Collecting Social Security Benefits as a Spouse
If you are married, or were married in the past and the marriage lasted at least 10 years before you divorced, you may be eligible to collect spousal benefits through the Social Security Administration.
- You may be entitled to spousal retirement benefits through the Social Security Administration (SSA), which is 50% of your spouse’s benefit
- You may qualify even if you divorced, if the marriage lasted at least ten years
- You can only collect spousal benefits or your own benefit, but not both
If you are married, or were married in the past and the marriage lasted at least 10 years before you divorced, you may be eligible to collect spousal benefits through the Social Security Administration. The SSA recognizes that people who raised families or contributed to society in other ways are entitled to a spousal benefit based on their spouse’s primary insurance benefit.
To be eligible, you must:
- Be married for at least a year before filing
- Be at least 62 years old
- Your spouse must already be receiving benefits
If you were married in the past but are now divorced, you still may be able to collect spousal benefits off of your ex-spouse’s earnings history. The catch is that the marriage must have lasted at least ten years. You must also have been divorced for at least two years and you must not have remarried. If you’ve been married and divorced multiple times, choose whichever spouse had the highest income provided the marriages lasted longer than ten years. Unlike couples who are still married, you can receive spousal benefits even if said spouse has not filed for benefits, although he/she must be at least 62.

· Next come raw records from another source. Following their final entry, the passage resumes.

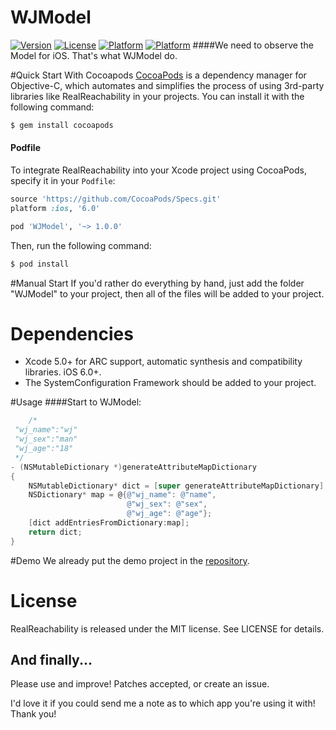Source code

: # WJModel
[![Version](https://img.shields.io/badge/pod-1.1.1-yellow.svg)](http://cocoadocs.org/docsets/WJModel/1.1.0/)
[![License](https://img.shields.io/badge/License-MIT-blue.svg)](http://cocoadocs.org/docsets/WJModel/1.1.0/)
[![Platform](https://img.shields.io/badge/Platform-iOS-orange.svg)](http://cocoadocs.org/docsets/WJModel/1.1.0/)
[![Platform](https://img.shields.io/badge/Build-Passed-green.svg)](http://cocoadocs.org/docsets/WJModel/1.1.0/)
####We need to observe the Model for iOS. That's what WJModel do.

#Quick Start With Cocoapods
[CocoaPods](http://cocoapods.org) is a dependency manager for Objective-C, which automates and simplifies the process of using 3rd-party libraries like RealReachability in your projects. You can install it with the following command:

```bash
$ gem install cocoapods
```

#### Podfile

To integrate RealReachability into your Xcode project using CocoaPods, specify it in your `Podfile`:

```ruby
source 'https://github.com/CocoaPods/Specs.git'
platform :ios, '6.0'

pod 'WJModel', '~> 1.0.0'
```

Then, run the following command:

```bash
$ pod install
```

#Manual Start
If you'd rather do everything by hand, just add the folder "WJModel" to your project, then all of the files will be added to your project.


# Dependencies

- Xcode 5.0+ for ARC support, automatic synthesis and compatibility
  libraries. iOS 6.0+.
- The SystemConfiguration Framework should be added to your project.

#Usage
####Start to WJModel:

```objective-c
    /*
 "wj_name":"wj"
 "wj_sex":"man"
 "wj_age":"18"
 */
- (NSMutableDictionary *)generateAttributeMapDictionary
{
    NSMutableDictionary* dict = [super generateAttributeMapDictionary];
    NSDictionary* map = @{@"wj_name": @"name",
                          @"wj_sex": @"sex",
                          @"wj_age": @"age"};
    [dict addEntriesFromDictionary:map];
    return dict;
}

```

#Demo
We already put the demo project in the [repository](https://github.com/dustturtle/WJModel).

# License

RealReachability is released under the MIT license. See LICENSE for details.

## And finally...

Please use and improve! Patches accepted, or create an issue.

I'd love it if you could send me a note as to which app you're using it with! Thank you!
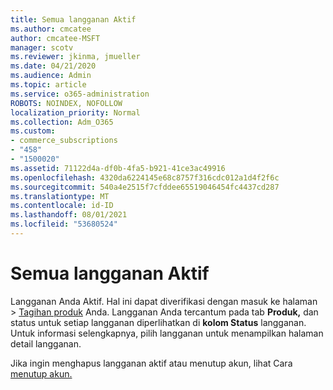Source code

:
 ```yaml
---
title: Semua langganan Aktif
ms.author: cmcatee
author: cmcatee-MSFT
manager: scotv
ms.reviewer: jkinma, jmueller
ms.date: 04/21/2020
ms.audience: Admin
ms.topic: article
ms.service: o365-administration
ROBOTS: NOINDEX, NOFOLLOW
localization_priority: Normal
ms.collection: Adm_O365
ms.custom:
- commerce_subscriptions
- "458"
- "1500020"
ms.assetid: 71122d4a-df0b-4fa5-b921-41ce3ac49916
ms.openlocfilehash: 4320da6224145e68c8757f316cdc012a1d4f2f6c
ms.sourcegitcommit: 540a4e2515f7cfddee65519046454fc4437cd287
ms.translationtype: MT
ms.contentlocale: id-ID
ms.lasthandoff: 08/01/2021
ms.locfileid: "53680524"
---
```

# <a name="all-subscriptions-are-active"></a>Semua langganan Aktif

Langganan Anda Aktif. Hal ini dapat diverifikasi dengan  masuk ke halaman \> [Tagihan produk](https://go.microsoft.com/fwlink/p/?linkid=842054) Anda. Langganan Anda tercantum pada tab **Produk,** dan status untuk setiap langganan diperlihatkan di **kolom Status** langganan. Untuk informasi selengkapnya, pilih langganan untuk menampilkan halaman detail langganan.
  
Jika ingin menghapus langganan aktif atau menutup akun, lihat Cara [menutup akun.](https://docs.microsoft.com/microsoft-365/commerce/close-your-account?view=o365-worldwide)
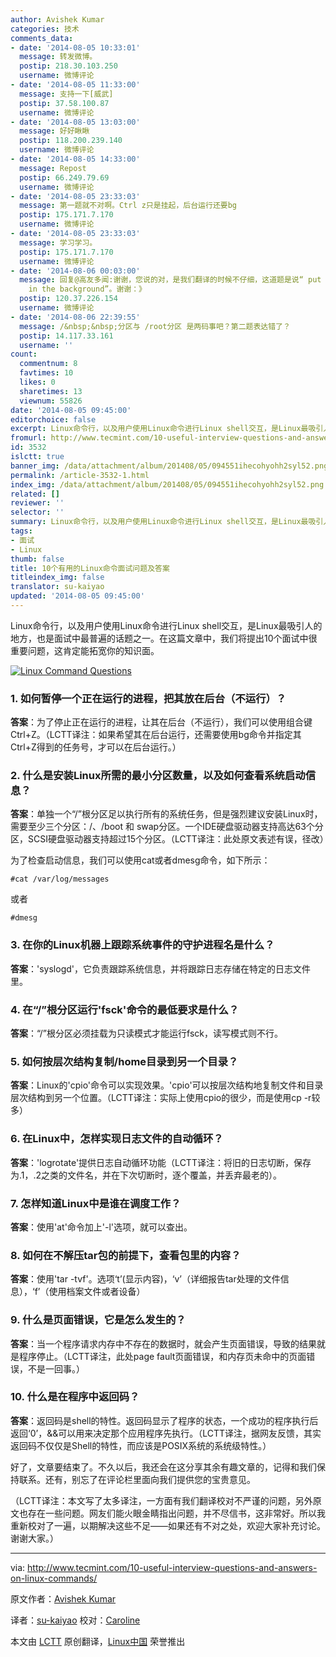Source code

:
 ```yaml
---
author: Avishek Kumar
categories: 技术
comments_data:
- date: '2014-08-05 10:33:01'
  message: 转发微博。
  postip: 218.30.103.250
  username: 微博评论
- date: '2014-08-05 11:33:00'
  message: 支持一下[威武]
  postip: 37.58.100.87
  username: 微博评论
- date: '2014-08-05 13:03:00'
  message: 好好瞅瞅
  postip: 118.200.239.140
  username: 微博评论
- date: '2014-08-05 14:33:00'
  message: Repost
  postip: 66.249.79.69
  username: 微博评论
- date: '2014-08-05 23:33:03'
  message: 第一题就不对啊。Ctrl z只是挂起，后台运行还要bg
  postip: 175.171.7.170
  username: 微博评论
- date: '2014-08-05 23:33:03'
  message: 学习学习。
  postip: 175.171.7.170
  username: 微博评论
- date: '2014-08-06 00:03:00'
  message: 回复@高友多闻:谢谢，您说的对，是我们翻译的时候不仔细，这道题是说“ put it in the background”，而不是“ run it
    in the background”。谢谢：》
  postip: 120.37.226.154
  username: 微博评论
- date: '2014-08-06 22:39:55'
  message: /&nbsp;&nbsp;分区与 /root分区 是两码事吧？第二题表达错了？
  postip: 14.117.33.161
  username: ''
count:
  commentnum: 8
  favtimes: 10
  likes: 0
  sharetimes: 13
  viewnum: 55826
date: '2014-08-05 09:45:00'
editorchoice: false
excerpt: Linux命令行，以及用户使用Linux命令进行Linux shell交互，是Linux最吸引人的地方，也是面试中最普遍的话题之一。在这篇文章中，我们将提出10个面试中很重要问题，这肯定能拓宽你的知识面。
fromurl: http://www.tecmint.com/10-useful-interview-questions-and-answers-on-linux-commands/
id: 3532
islctt: true
banner_img: /data/attachment/album/201408/05/094551ihecohyohh2syl52.png
permalink: /article-3532-1.html
index_img: /data/attachment/album/201408/05/094551ihecohyohh2syl52.png.thumb.jpg
related: []
reviewer: ''
selector: ''
summary: Linux命令行，以及用户使用Linux命令进行Linux shell交互，是Linux最吸引人的地方，也是面试中最普遍的话题之一。在这篇文章中，我们将提出10个面试中很重要问题，这肯定能拓宽你的知识面。
tags:
- 面试
- Linux
thumb: false
title: 10个有用的Linux命令面试问题及答案
titleindex_img: false
translator: su-kaiyao
updated: '2014-08-05 09:45:00'
---
```


Linux命令行，以及用户使用Linux命令进行Linux shell交互，是Linux最吸引人的地方，也是面试中最普遍的话题之一。在这篇文章中，我们将提出10个面试中很重要问题，这肯定能拓宽你的知识面。


[![Linux Command Questions](https://camo.githubusercontent.com/4aacc9542fcd0530eb05b9250d9f66d6b9ec544f/687474703a2f2f7777772e7465636d696e742e636f6d2f77702d636f6e74656e742f75706c6f6164732f323031342f30372f4c696e75782d436f6d6d616e642d5175657374696f6e732e706e67)](https://camo.githubusercontent.com/4aacc9542fcd0530eb05b9250d9f66d6b9ec544f/687474703a2f2f7777772e7465636d696e742e636f6d2f77702d636f6e74656e742f75706c6f6164732f323031342f30372f4c696e75782d436f6d6d616e642d5175657374696f6e732e706e67) 


### 1. 如何暂停一个正在运行的进程，把其放在后台（不运行）？


**答案**：为了停止正在运行的进程，让其在后台（不运行），我们可以使用组合键 Ctrl+Z。（LCTT译注：如果希望其在后台运行，还需要使用bg命令并指定其Ctrl+Z得到的任务号，才可以在后台运行。）


### 2. 什么是安装Linux所需的最小分区数量，以及如何查看系统启动信息？


**答案**：单独一个“/”根分区足以执行所有的系统任务，但是强烈建议安装Linux时，需要至少三个分区：/、/boot 和 swap分区。一个IDE硬盘驱动器支持高达63个分区，SCSI硬盘驱动器支持超过15个分区。（LCTT译注：此处原文表述有误，径改）


为了检查启动信息，我们可以使用cat或者dmesg命令，如下所示：



```
#cat /var/log/messages

```

或者



```
#dmesg

```

### 3. 在你的Linux机器上跟踪系统事件的守护进程名是什么？


**答案**：'syslogd'，它负责跟踪系统信息，并将跟踪日志存储在特定的日志文件里。


### 4. 在“/”根分区运行'fsck'命令的最低要求是什么？


**答案**：“/”根分区必须挂载为只读模式才能运行fsck，读写模式则不行。


### 5. 如何按层次结构复制/home目录到另一个目录？


**答案**：Linux的'cpio'命令可以实现效果。'cpio'可以按层次结构地复制文件和目录层次结构到另一个位置。（LCTT译注：实际上使用cpio的很少，而是使用cp -r较多）


### 6. 在Linux中，怎样实现日志文件的自动循环？


**答案**：'logrotate'提供日志自动循环功能（LCTT译注：将旧的日志切断，保存为.1，.2之类的文件名，并在下次切断时，逐个覆盖，并丢弃最老的）。


### 7. 怎样知道Linux中是谁在调度工作？


**答案**：使用'at'命令加上'-l'选项，就可以查出。


### 8. 如何在不解压tar包的前提下，查看包里的内容？


**答案**：使用'tar -tvf'。选项‘t’(显示内容)，‘v’（详细报告tar处理的文件信息），‘f’（使用档案文件或者设备）


### 9. 什么是页面错误，它是怎么发生的？


**答案**：当一个程序请求内存中不存在的数据时，就会产生页面错误，导致的结果就是程序停止。（LCTT译注，此处page fault页面错误，和内存页未命中的页面错误，不是一回事。）


### 10. 什么是在程序中返回码？


**答案**：返回码是shell的特性。返回码显示了程序的状态，一个成功的程序执行后返回‘0’，&&可以用来决定那个应用程序先执行。（LCTT译注，据网友反馈，其实返回码不仅仅是Shell的特性，而应该是POSIX系统的系统级特性。）


好了，文章要结束了。不久以后，我还会在这分享其余有趣文章的，记得和我们保持联系。还有，别忘了在评论栏里面向我们提供您的宝贵意见。


（LCTT译注：本文写了太多译注，一方面有我们翻译校对不严谨的问题，另外原文也存在一些问题。网友们能火眼金睛指出问题，并不尽信书，这非常好。所以我重新校对了一遍，以期解决这些不足——如果还有不对之处，欢迎大家补充讨论。谢谢大家。）




---


via: <http://www.tecmint.com/10-useful-interview-questions-and-answers-on-linux-commands/>


原文作者：[Avishek Kumar](http://www.tecmint.com/author/avishek/)


译者：[su-kaiyao](https://github.com/su-kaiyao) 校对：[Caroline](https://github.com/carolinewuyan)


本文由 [LCTT](https://github.com/LCTT/TranslateProject) 原创翻译，[Linux中国](http://linux.cn/) 荣誉推出
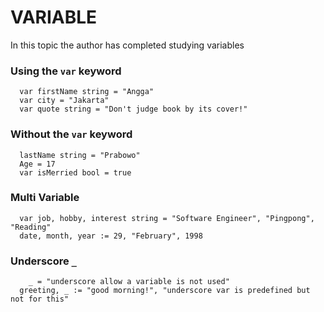 # VARIABLE

In this topic the author has completed studying variables

### Using the `var` keyword

```
  var firstName string = "Angga"
  var city = "Jakarta"
  var quote string = "Don't judge book by its cover!"
```

### Without the `var` keyword

```
  lastName string = "Prabowo"
  Age = 17
  var isMerried bool = true
```

### Multi Variable

```
  var job, hobby, interest string = "Software Engineer", "Pingpong", "Reading"
  date, month, year := 29, "February", 1998
```

### Underscore `_`

```
	_ = "underscore allow a variable is not used"
  greeting, _ := "good morning!", "underscore var is predefined but not for this"
```
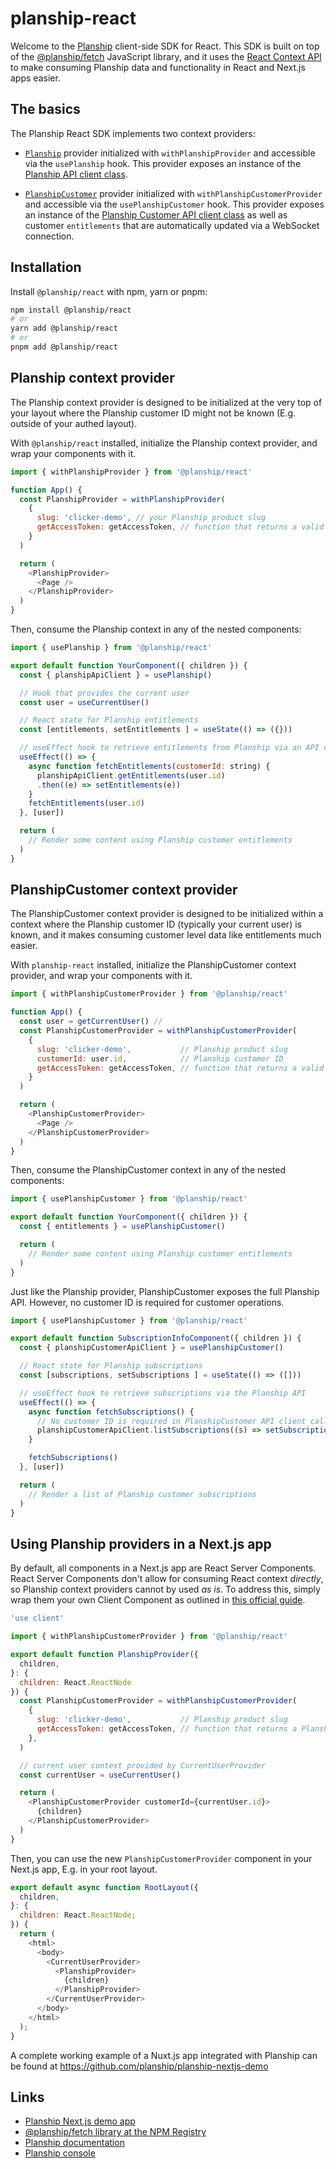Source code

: # planship-react

Welcome to the [Planship](https://planship.io) client-side SDK for React. This SDK is built on top of the [@planship/fetch](https://github.com/planship/planship-js/tree/master/packages/fetch) JavaScript library, and it uses the [React Context API](https://react.dev/learn/passing-data-deeply-with-context) to make consuming Planship data and functionality in React and Next.js apps easier.

## The basics

The Planship React SDK implements two context providers:

- [`Planship`](#planship-context-provider) provider initialized with `withPlanshipProvider` and accessible via the `usePlanship` hook. This provider exposes an instance of the [Planship API client class](https://github.com/planship/planship-js/blob/master/packages/fetch/docs/classes/Planship.md).

- [`PlanshipCustomer`](#planshipcustomer-context-provider) provider initialized with `withPlanshipCustomerProvider` and accessible via the `usePlanshipCustomer` hook. This provider exposes an instance of the [Planship Customer API client class](https://github.com/planship/planship-js/blob/master/packages/fetch/docs/classes/PlanshipCustomer.md) as well as customer `entitlements` that are automatically updated via a WebSocket connection.

## Installation

Install `@planship/react` with npm, yarn or pnpm:

```sh
npm install @planship/react
# or
yarn add @planship/react
# or
pnpm add @planship/react
```

## Planship context provider

The Planship context provider is designed to be initialized at the very top of your layout where the Planship customer ID might not be known (E.g. outside of your authed layout).

With `@planship/react` installed, initialize the Planship context provider, and wrap your components with it.

```js
import { withPlanshipProvider } from '@planship/react'

function App() {
  const PlanshipProvider = withPlanshipProvider(
    {
      slug: 'clicker-demo', // your Planship product slug
      getAccessToken: getAccessToken, // function that returns a valid Planship token
    }
  )

  return (
    <PlanshipProvider>
      <Page />
    </PlanshipProvider>
  )
}
```

Then, consume the Planship context in any of the nested components:

```js
import { usePlanship } from '@planship/react'

export default function YourComponent({ children }) {
  const { planshipApiClient } = usePlanship()

  // Hook that provides the current user
  const user = useCurrentUser()

  // React state for Planship entitlements
  const [entitlements, setEntitlements ] = useState(() => ({}))

  // useEffect hook to retrieve entitlements from Planship via an API call
  useEffect(() => {
    async function fetchEntitlements(customerId: string) {
      planshipApiClient.getEntitlements(user.id)
      .then((e) => setEntitlements(e))
    }
    fetchEntitlements(user.id)
  }, [user])

  return (
    // Render some content using Planship customer entitlements
  )
}
```

## PlanshipCustomer context provider

The PlanshipCustomer context provider is designed to be initialized within a context where the Planship customer ID (typically your current user) is known, and it makes consuming customer level data like entitlements much easier.

With `planship-react` installed, initialize the PlanshipCustomer context provider, and wrap your components with it.

```js
import { withPlanshipCustomerProvider } from '@planship/react'

function App() {
  const user = getCurrentUser() //
  const PlanshipCustomerProvider = withPlanshipCustomerProvider(
    {
      slug: 'clicker-demo',           // Planship product slug
      customerId: user.id,            // Planship customer ID
      getAccessToken: getAccessToken, // function that returns a valid Planship token
    }
  )

  return (
    <PlanshipCustomerProvider>
      <Page />
    </PlanshipCustomerProvider>
  )
}
```

Then, consume the PlanshipCustomer context in any of the nested components:

```js
import { usePlanshipCustomer } from '@planship/react'

export default function YourComponent({ children }) {
  const { entitlements } = usePlanshipCustomer()

  return (
    // Render some content using Planship customer entitlements
  )
}
```

Just like the Planship provider, PlanshipCustomer exposes the full Planship API. However, no customer ID is required for customer operations.

```js
import { usePlanshipCustomer } from '@planship/react'

export default function SubscriptionInfoComponent({ children }) {
  const { planshipCustomerApiClient } = usePlanshipCustomer()

  // React state for Planship subscriptions
  const [subscriptions, setSubscriptions ] = useState(() => ([]))

  // useEffect hook to retrieve subscriptions via the Planship API
  useEffect(() => {
    async function fetchSubscriptions() {
      // No customer ID is required in PlanshipCustomer API client calls
      planshipCustomerApiClient.listSubscriptions((s) => setSubscriptions(s))
    }

    fetchSubscriptions()
  }, [user])

  return (
    // Render a list of Planship customer subscriptions
  )
}
```

## Using Planship providers in a Next.js app

By default, all components in a Next.js app are React Server Components. React Server Components don't allow for consuming React context *directly*, so Planship context providers cannot by used *as is*. To address this, simply wrap them your own Client Component as outlined in [this official guide](https://vercel.com/guides/react-context-state-management-nextjs#rendering-third-party-context-providers-in-server-components).

```js
'use client'

import { withPlanshipCustomerProvider } from '@planship/react'

export default function PlanshipProvider({
  children,
}: {
  children: React.ReactNode
}) {
  const PlanshipCustomerProvider = withPlanshipCustomerProvider(
    {
      slug: 'clicker-demo',           // Planship product slug
      getAccessToken: getAccessToken, // function that returns a Planship access token
    },
  )

  // current user context provided by CurrentUserProvider
  const currentUser = useCurrentUser()

  return (
    <PlanshipCustomerProvider customerId={currentUser.id}>
      {children}
    </PlanshipCustomerProvider>
  )
}
```

Then, you can use the new `PlanshipCustomerProvider` component in your Next.js app, E.g. in your root layout.

```js
export default async function RootLayout({
  children,
}: {
  children: React.ReactNode;
}) {
  return (
    <html>
      <body>
        <CurrentUserProvider>
          <PlanshipProvider>
            {children}
          </PlanshipProvider>
        </CurrentUserProvider>
      </body>
    </html>
  );
}
```

A complete working example of a Nuxt.js app integrated with Planship can be found at https://github.com/planship/planship-nextjs-demo

## Links

- [Planship Next.js demo app](https://github.com/planship/planship-nextjs-demo)
- [@planship/fetch library at the NPM Registry](https://www.npmjs.com/package/@planship/fetch)
- [Planship documentation](https://docs.planship.io)
- [Planship console](https://app.planship.io)
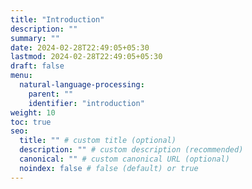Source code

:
 ```yaml
---
title: "Introduction"
description: ""
summary: ""
date: 2024-02-28T22:49:05+05:30
lastmod: 2024-02-28T22:49:05+05:30
draft: false
menu:
  natural-language-processing:
    parent: ""
    identifier: "introduction"
weight: 10
toc: true
seo:
  title: "" # custom title (optional)
  description: "" # custom description (recommended)
  canonical: "" # custom canonical URL (optional)
  noindex: false # false (default) or true
---
```

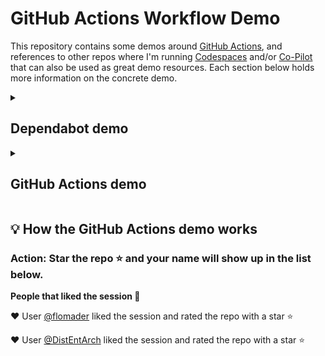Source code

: # GitHub Actions Workflow Demo

This repository contains some demos around [GitHub Actions](https://docs.github.com/en/actions), and references to other repos where I'm running [Codespaces](https://github.com/features/codespaces) and/or [Co-Pilot](https://github.com/features/copilot) that can also be used as great demo resources. Each section below holds more information on the concrete demo.

<details>
<summary><h2>Dependabot demo</h2></summary>

### How to activate

settings -> security and analysis -> enable version updates

### How to add dependabot

To get started with Dependabot version updates, you'll need to specify which  package ecosystems to update and where the package manifests are located.  Please see the documentation for all configuration options:
https://docs.github.com/github/administering-a-repository/configuration-options-for-dependency-updates

```
version: 2
updates:
  - package-ecosystem: "github actions" # See documentation for possible values
    directory: "/" # Location of package manifests
    schedule:
      interval: "weekly"
```

</details>

<!--
<details>
<summary><h2>Codespaces demo</h2></summary>


we are going to use my personal demo repository 
https://github.com/jetzlstorfer/plattentests-go

1. go build
2. make run 
3. make run-function

</details>

<details>
<summary><h2>Co-pilot demo</h2></summary>

https://github.com/jetzlstorfer/plattentests-go 

in golang

e.g. adding functions to calculate prime numbers or to print text in a specific color

</details>
-->

<details>
<summary><h2>GitHub Actions demo</h2></summary>

The idea of the workflow with GitHub Actions is to automatically add a new entry to the list below when someone stars the repo.

The workflow file can be found in `.github/workflows/ratings.yml`. 

![permissions](./assets/actions-permissions.png)

</details>

## 💡 How the GitHub Actions demo works 

### Action: Star the repo ⭐ and your name will show up in the list below.

**People that liked the session 🥳**


❤️ User [@flomader](https://github.com/flomader) liked the session and rated the repo with a star ⭐

❤️ User [@DistEntArch](https://github.com/DistEntArch) liked the session and rated the repo with a star ⭐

How Much Social Security Do You Get?
Your spousal benefit will be 50% of your spouse’s benefit at full retirement age. Full retirement age (FRA) is roughly 66 and will soon be 67 depending on when you were born. You can either claim your own benefits or you can claim spousal benefits, whichever one is higher, but not both.
If you were born before January 2, 1954, you can choose to receive spousal benefits only, and delay taking your own benefits until later. This way, you can delay until you earn delayed retirement credits and/or the money will continue to grow. However, if you were born after January 2, 1954, this option is no longer available.
If you were born after 1954, and your spouse has already retired, the SSA deems that you are automatically applying for spousal benefits at the same time, and will give you the higher amount. You won’t be able to claim your own benefit and then switch at a later date. If your spouse hasn’t filed yet, you can choose to receive your own benefits now and switch to spousal benefits later.
How Early Retirement Affects Benefits
If you start collecting your Social Security benefits for yourself before FRA, your benefit will be permanently reduced. It’s also true that if you start collecting spousal benefits before you reach FRA, those benefits will also be permanently reduced, unless you’re caring for a qualifying child.
However, if you delay retirement for yourself until age 70, you’ll earn delayed retirement credits that will increase your Social Security income beyond your projected FRA amount. Spousal benefits don’t earn any benefits past full retirement age, so you can start spousal benefits as soon as you reach that milestone. The SSA has an online calculator, so you can see exactly when you take benefits will affect how much you get. Electing at the earliest possible age can reduce your benefits by as much as 35%.
The one exception is that if you’re caring for a qualifying child. A qualifying child is someone who is either under 16 or receives Social Security Disability Benefits (SSDI). In this case, your spousal benefits will not be reduced, although you still have to be at least 62.
What to Know If You Become a Widow or Widower
If you are a widow or a widower, you can start collecting survivor’s benefits when you turn 60, or 50 if you’re disabled. You can receive full benefits at FRA, or a reduced amount if you take benefits starting at 60. The amount of the benefits you would receive is somewhere between 70 ½ and 99% of your spouse’s benefits, depending on how old you were when you started taking those benefits.
If you are divorced and your ex-spouse dies, you are eligible for the same benefit as the current spouse, assuming the marriage lasted at least ten years and you are not remarried.
If you are a widow or widower and still working, you could apply to receive survivor’s benefits and then switch to your own benefit amount later. If your own benefit at 70 will be higher, you could switch, but you can’t collect survivor’s benefits and your own benefits at the same time.
You also get a one-time lump sum payment of $255 when your spouse dies.